Size mismatch when running FasterRCNN in parallel

Hi all,

I’m following this tutorial (https://pytorch.org/tutorials/intermediate/torchvision_tutorial.html) and I have everything working fine on a single GPU with a batch size of 4 and a custom dataset (I’m using PyTorch 1.2 and torchvision 0.4 with 2 GPUs)

I’m trying to get it to work either with DataParallel or DistributedDataParallel (as per https://github.com/pytorch/vision/blob/master/references/detection/train.py).

I’m getting this error with DataParallel:

Traceback (most recent call last):
  File "/home/anjum/PycharmProjects/kaggle/open_images_2019/object_detection/baseline.py", line 61, in <module>
    main(None)
  File "/home/anjum/PycharmProjects/kaggle/open_images_2019/object_detection/baseline.py", line 53, in main
    train_one_epoch(model, optimizer, train_loader, device, epoch, print_freq=10)
  File "/home/anjum/PycharmProjects/kaggle/open_images_2019/references/detection/engine.py", line 30, in train_one_epoch
    loss_dict = model(images, targets)
  File "/home/anjum/anaconda3/lib/python3.7/site-packages/torch/nn/modules/module.py", line 547, in __call__
    result = self.forward(*input, **kwargs)
  File "/home/anjum/anaconda3/lib/python3.7/site-packages/torch/nn/parallel/data_parallel.py", line 152, in forward
    outputs = self.parallel_apply(replicas, inputs, kwargs)
  File "/home/anjum/anaconda3/lib/python3.7/site-packages/torch/nn/parallel/data_parallel.py", line 162, in parallel_apply
    return parallel_apply(replicas, inputs, kwargs, self.device_ids[:len(replicas)])
  File "/home/anjum/anaconda3/lib/python3.7/site-packages/torch/nn/parallel/parallel_apply.py", line 85, in parallel_apply
    output.reraise()
  File "/home/anjum/anaconda3/lib/python3.7/site-packages/torch/_utils.py", line 369, in reraise
    raise self.exc_type(msg)
RuntimeError: Caught RuntimeError in replica 0 on device 0.
Original Traceback (most recent call last):
  File "/home/anjum/anaconda3/lib/python3.7/site-packages/torch/nn/parallel/parallel_apply.py", line 60, in _worker
    output = module(*input, **kwargs)
  File "/home/anjum/anaconda3/lib/python3.7/site-packages/torch/nn/modules/module.py", line 547, in __call__
    result = self.forward(*input, **kwargs)
  File "/home/anjum/anaconda3/lib/python3.7/site-packages/torchvision/models/detection/generalized_rcnn.py", line 47, in forward
    images, targets = self.transform(images, targets)
  File "/home/anjum/anaconda3/lib/python3.7/site-packages/torch/nn/modules/module.py", line 547, in __call__
    result = self.forward(*input, **kwargs)
  File "/home/anjum/anaconda3/lib/python3.7/site-packages/torchvision/models/detection/transform.py", line 40, in forward
    image = self.normalize(image)
  File "/home/anjum/anaconda3/lib/python3.7/site-packages/torchvision/models/detection/transform.py", line 55, in normalize
    return (image - mean[:, None, None]) / std[:, None, None]
RuntimeError: The size of tensor a (2) must match the size of tensor b (3) at non-singleton dimension 0

Using DistributedDataParallel is giving me a similar error due to a size mismatch.

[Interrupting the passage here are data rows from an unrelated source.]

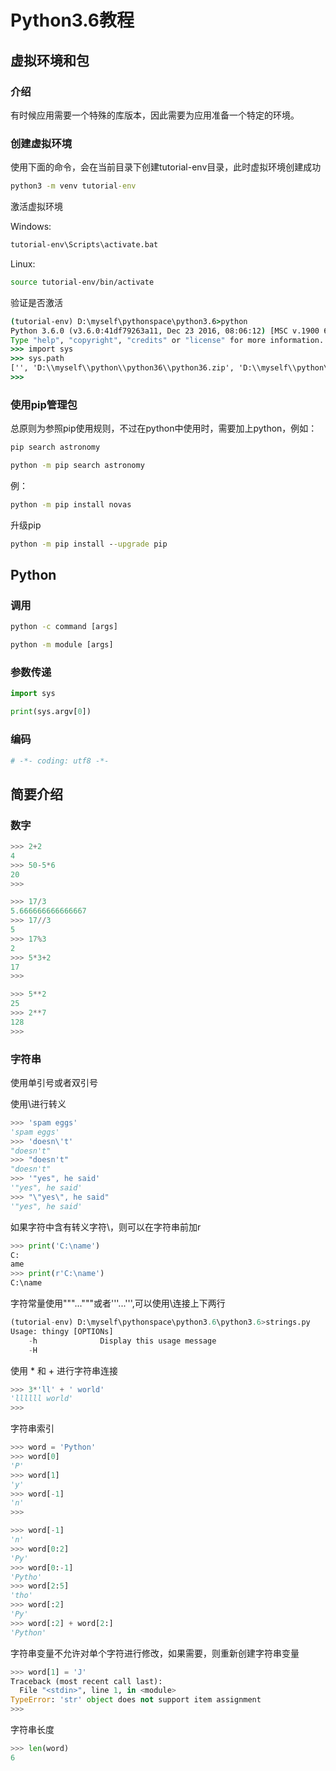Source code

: 
# Python3.6教程

## 虚拟环境和包

### 介绍

有时候应用需要一个特殊的库版本，因此需要为应用准备一个特定的环境。

### 创建虚拟环境

使用下面的命令，会在当前目录下创建tutorial-env目录，此时虚拟环境创建成功

```bat
python3 -m venv tutorial-env
```

激活虚拟环境

Windows:

```bat
tutorial-env\Scripts\activate.bat
```

Linux:

```sh
source tutorial-env/bin/activate
```

验证是否激活

```bat
(tutorial-env) D:\myself\pythonspace\python3.6>python
Python 3.6.0 (v3.6.0:41df79263a11, Dec 23 2016, 08:06:12) [MSC v.1900 64 bit (AMD64)] on win32
Type "help", "copyright", "credits" or "license" for more information.
>>> import sys
>>> sys.path
['', 'D:\\myself\\python\\python36\\python36.zip', 'D:\\myself\\python\\python36\\DLLs', 'D:\\myself\\python\\python36\\lib', 'D:\\myself\\python\\python36', 'D:\\myself\\python\\python36\\lib\\site-packages', 'D:\\myself\\python\\python36\\lib\\site-packages\\pip-9.0.1-py3.6.egg', 'D:\\myself\\python\\python36\\lib\\site-packages\\flask-0.12.2-py3.6.egg', 'D:\\myself\\python\\python36\\lib\\site-packages\\markupsafe-1.0-py3.6-win-amd64.egg']
>>>
```

### 使用pip管理包

总原则为参照pip使用规则，不过在python中使用时，需要加上python，例如：

```bat
pip search astronomy
```

```bat
python -m pip search astronomy
```

例：

```bat
python -m pip install novas
```

升级pip

```bat
python -m pip install --upgrade pip
```

## Python

### 调用

```bat
python -c command [args]
```

```bat
python -m module [args]
```

### 参数传递

```python
import sys

print(sys.argv[0])
```

### 编码

```python
# -*- coding: utf8 -*-
```

## 简要介绍

### 数字

```python
>>> 2+2
4
>>> 50-5*6
20
>>>
```

```python
>>> 17/3
5.666666666666667
>>> 17//3
5
>>> 17%3
2
>>> 5*3+2
17
>>>
```

```python
>>> 5**2
25
>>> 2**7
128
>>>
```

### 字符串

使用单引号或者双引号

使用\进行转义

```python
>>> 'spam eggs'
'spam eggs'
>>> 'doesn\'t'
"doesn't"
>>> "doesn't"
"doesn't"
>>> '"yes", he said'
'"yes", he said'
>>> "\"yes\", he said"
'"yes", he said'
```

如果字符中含有转义字符\，则可以在字符串前加r

```python
>>> print('C:\name')
C:
ame
>>> print(r'C:\name')
C:\name
```

字符常量使用"""..."""或者'''...''',可以使用\连接上下两行

```python
(tutorial-env) D:\myself\pythonspace\python3.6\python3.6>strings.py
Usage: thingy [OPTIONs]
    -h              Display this usage message
    -H
```

使用 * 和 + 进行字符串连接

```python
>>> 3*'ll' + ' world'
'llllll world'
>>>
```

字符串索引

```python
>>> word = 'Python'
>>> word[0]
'P'
>>> word[1]
'y'
>>> word[-1]
'n'
>>>
```

```python
>>> word[-1]
'n'
>>> word[0:2]
'Py'
>>> word[0:-1]
'Pytho'
>>> word[2:5]
'tho'
>>> word[:2]
'Py'
>>> word[:2] + word[2:]
'Python'
```

字符串变量不允许对单个字符进行修改，如果需要，则重新创建字符串变量

```python
>>> word[1] = 'J'
Traceback (most recent call last):
  File "<stdin>", line 1, in <module>
TypeError: 'str' object does not support item assignment
>>>
```

字符串长度

```python
>>> len(word)
6
```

Any ideas what could be going wrong?

After chasing tensors around in the debugger, I found that when the code reaches replicate in DataParallel, inputs has now only got 2 channels instead of 3. :thinking:

It seems as if the data was chunked in a weird way.
Could you print the shape of input and target before passing them to the model?

Thanks for the reply! So I put the following lines at line 29 of engine:

print([i.size() for i in images])
print([{k: v.size()for k, v in t.items()} for t in targets])
print(targets[0])

This is the output:

[torch.Size([3, 768, 1024]), torch.Size([3, 1024, 682]), torch.Size([3, 731, 1024]), torch.Size([3, 678, 1024])]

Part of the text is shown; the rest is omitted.